Seen too rarely on the big screen, Debra Winger’s wry talents are horrendously underused, and Tracy Letts (the Tony-winning writer of August, Osage County, the darkly comic epic of family dysfunction) is given nothing to work with in a role he could knock out of the park.

Everything unfolds rather mechanically, going back and forth between Michael and Mary’s awkward life at home and their affairs outside of it. We never really see true connection, only engineered conflict, as both affairs speed toward a “now or never” decision.

There’s a good deal of pat arguing and angst, but none of it rises above anything distinguishable from quickly-rushed TV melodramas. It’s forced, never organic or specifically motivated, and the dialogue isn’t particularly clever either. Nothing rings true, only contrived, including the out-of-nowhere moment that Michael and Mary become passionate again.

Letts and Winger actually mask these inadequacies longer than should be possible. Perhaps as someone desperate for mature, grown-up fare I was slower to the bleak reality of this flat drama than I might otherwise have been, but I won’t steal any credit from Winger and Letts for working miracles either. Suffice it to say, these two make up for a lot, particularly Letts whose ability to be passionately present, with instinctive spontaneity, rivals that of Meryl Streep.

Jacobs’ other big assist comes from composer Mandy Hoffman. Her throwback score feels suited for New York set rom-coms, layered with even more melancholy. Hoffman’s work deserves better material to underscore. She, along with Winger and Letts, provides a sophistication that Jacobs’ efforts completely lack.

The third act really goes south with the entrance of the couple’s son, when he visits from college with his new girlfriend. An obnoxiously resentful stereotype, he exists simply to vent anger and bitterness at his parents, turning this labored exercise from frustrating to actively annoying. The entire script feels like a first draft that a better director would not have settled for, and likely overhauled.

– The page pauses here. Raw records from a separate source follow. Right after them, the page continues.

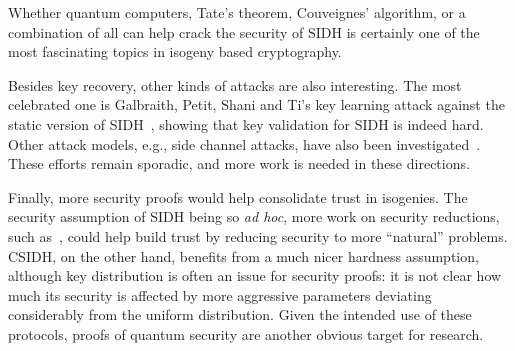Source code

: \documentclass{report}
\theoremstyle{plain}
\theoremstyle{definition}
\begin{document}
Whether quantum computers, Tate's theorem, Couveignes' algorithm, or a
combination of all can help crack the security of SIDH is certainly
one of the most fascinating topics in isogeny based cryptography.

Besides key recovery, other kinds of attacks are also interesting. %
The most celebrated one is Galbraith, Petit, Shani and Ti's key
learning attack against the static version of
SIDH~\cite{galbraithsecurity}, showing that key validation for SIDH is
indeed hard. %
Other attack models, e.g., side channel attacks, have also been
investigated~\cite{gelin2017loop,ti2017fault}. %
These efforts remain sporadic, and more work is needed in these
directions. %

Finally, more security proofs would help consolidate trust in
isogenies. %
The security assumption of SIDH being so \emph{ad hoc}, more work on
security reductions, such
as~\cite{galbraithsecurity,cryptoeprint:2017:962}, could help build
trust by reducing security to more ``natural'' problems. %
CSIDH, on the other hand, benefits from a much nicer hardness
assumption, although key distribution is often an issue for security
proofs: it is not clear how much its security is affected by more
aggressive parameters deviating considerably from the uniform
distribution. %
Given the intended use of these protocols, proofs of quantum security
are another obvious target for research.










\clearpage


\end{document}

The real kicker: as happy endings go, this one’s pretty messed up. Swap out the “v” in the title for an “s”, and that unfortunately describes every audience who ends up sitting through The Lovers.

2 thoughts on “THE LOVERS (Movie Review)

  1. Ed Wallace, local car critic for the Fort Worth Star-Telegram newspaper, tells it like it is when he reviews a new car each week. We were looking for a new car last year and my wife and I thought Mr. Wallace was being a bit too harsh on a couple of cars we were interested in test driving. Sure enough, when we checked out the cars he described in a negative way they were not good cars. I was reminded of this fact when I read Mr. Huston’s review of “The Lovers.” Telling the truth about anything can sometimes mean you cannot hold back the punches. It may seem to some people that this review went for a quick knockout and you would be right. If an opponent is not prepared for the fight they can quickly find themselves on the mat hearing the ten count. This director, like a boxing manager, did not have his movie ready to be released into the competitive ring of the weekend multiplex. Kudos once again for Mr. Jeff Huston.